Data extracts:
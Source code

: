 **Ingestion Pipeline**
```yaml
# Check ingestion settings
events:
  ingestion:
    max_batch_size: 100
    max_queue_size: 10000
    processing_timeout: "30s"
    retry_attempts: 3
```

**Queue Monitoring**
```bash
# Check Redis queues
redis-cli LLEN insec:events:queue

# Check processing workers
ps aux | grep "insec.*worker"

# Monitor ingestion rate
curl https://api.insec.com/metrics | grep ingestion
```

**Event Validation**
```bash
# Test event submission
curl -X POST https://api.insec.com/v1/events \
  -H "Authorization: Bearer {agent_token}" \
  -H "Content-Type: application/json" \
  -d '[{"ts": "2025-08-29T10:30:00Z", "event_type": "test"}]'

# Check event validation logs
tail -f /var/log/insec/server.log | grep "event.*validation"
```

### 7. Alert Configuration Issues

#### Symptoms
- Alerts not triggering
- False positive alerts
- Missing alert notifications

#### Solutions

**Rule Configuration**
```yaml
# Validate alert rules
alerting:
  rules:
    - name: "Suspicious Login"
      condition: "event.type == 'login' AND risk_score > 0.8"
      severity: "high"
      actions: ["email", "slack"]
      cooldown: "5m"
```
---
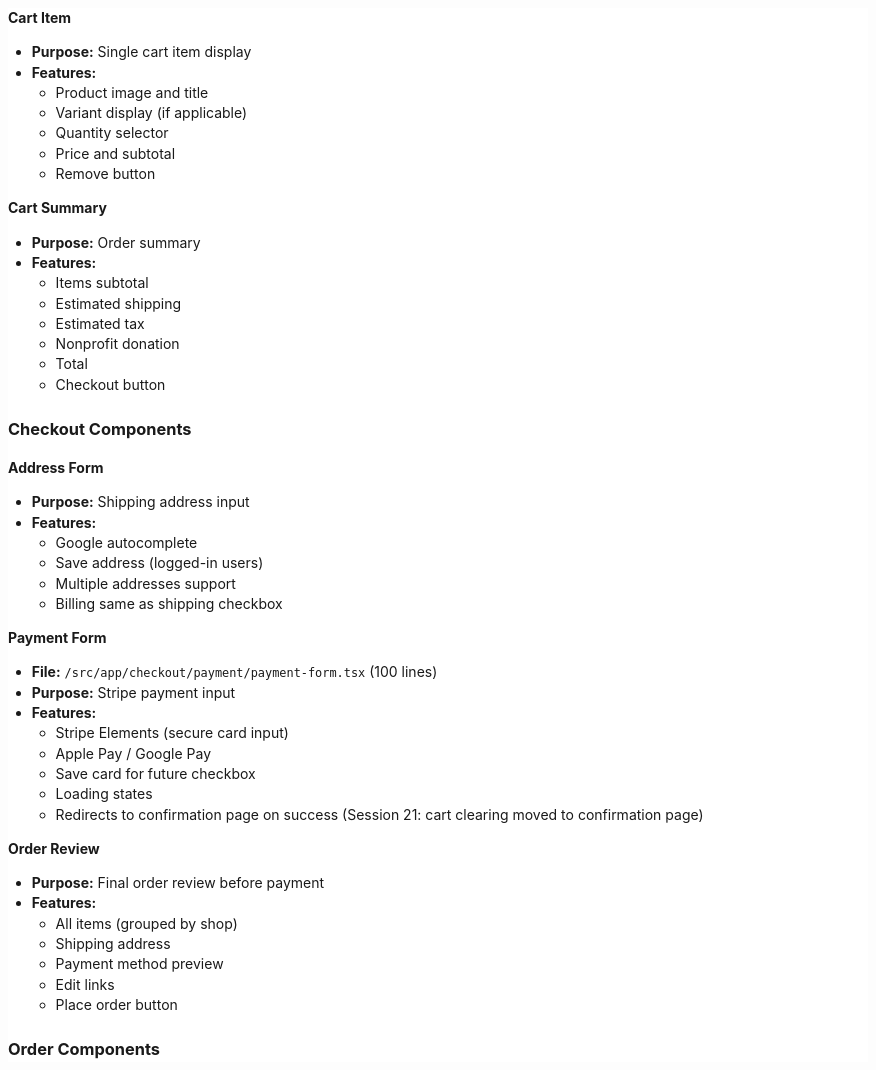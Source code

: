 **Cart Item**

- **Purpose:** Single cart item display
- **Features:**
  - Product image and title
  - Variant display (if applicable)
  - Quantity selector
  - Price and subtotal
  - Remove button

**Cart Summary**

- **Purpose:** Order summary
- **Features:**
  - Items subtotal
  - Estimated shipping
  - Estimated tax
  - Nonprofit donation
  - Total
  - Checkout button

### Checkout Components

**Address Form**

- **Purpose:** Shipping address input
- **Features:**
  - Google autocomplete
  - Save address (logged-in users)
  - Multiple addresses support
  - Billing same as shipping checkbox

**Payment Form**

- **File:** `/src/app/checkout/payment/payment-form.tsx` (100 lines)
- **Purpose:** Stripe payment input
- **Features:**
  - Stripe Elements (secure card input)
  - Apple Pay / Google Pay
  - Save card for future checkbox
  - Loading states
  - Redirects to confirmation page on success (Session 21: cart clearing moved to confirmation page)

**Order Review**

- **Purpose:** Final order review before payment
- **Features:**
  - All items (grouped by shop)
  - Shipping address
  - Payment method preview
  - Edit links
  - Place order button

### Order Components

Required work:
From the line that has "### Checkout Components" through the line that has "### Order Components", copy every line exactly as it appears above, and leave out all others.

Response to this task:
### Checkout Components

**Address Form**

- **Purpose:** Shipping address input
- **Features:**
  - Google autocomplete
  - Save address (logged-in users)
  - Multiple addresses support
  - Billing same as shipping checkbox

**Payment Form**

- **File:** `/src/app/checkout/payment/payment-form.tsx` (100 lines)
- **Purpose:** Stripe payment input
- **Features:**
  - Stripe Elements (secure card input)
  - Apple Pay / Google Pay
  - Save card for future checkbox
  - Loading states
  - Redirects to confirmation page on success (Session 21: cart clearing moved to confirmation page)

**Order Review**

- **Purpose:** Final order review before payment
- **Features:**
  - All items (grouped by shop)
  - Shipping address
  - Payment method preview
  - Edit links
  - Place order button

### Order Components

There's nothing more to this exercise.